**Task to complete**. Pictures should not appear in the copy; the records themselves must be written out exactly.

**Dataset content**.
◇ ◇ ◇

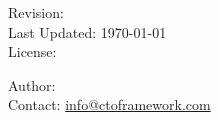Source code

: \newpage %

\begin{flushleft}
    \textbf{\Large \booktitle}

    \vspace{1cm}

    Revision: \GitTag\\
    Last Updated: \today \\
    License: \booklicence

    \vspace{1cm}

    Author: \bookauthor\\
    Contact: \url{info@ctoframework.com}

\end{flushleft}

◇ ◇ ◇

**Task result**.
Source code

: \newpage %

\begin{flushleft}
    \textbf{\Large \booktitle}

    \vspace{1cm}

    Revision: \GitTag\\
    Last Updated: \today \\
    License: \booklicence

    \vspace{1cm}

    Author: \bookauthor\\
    Contact: \url{info@ctoframework.com}

\end{flushleft}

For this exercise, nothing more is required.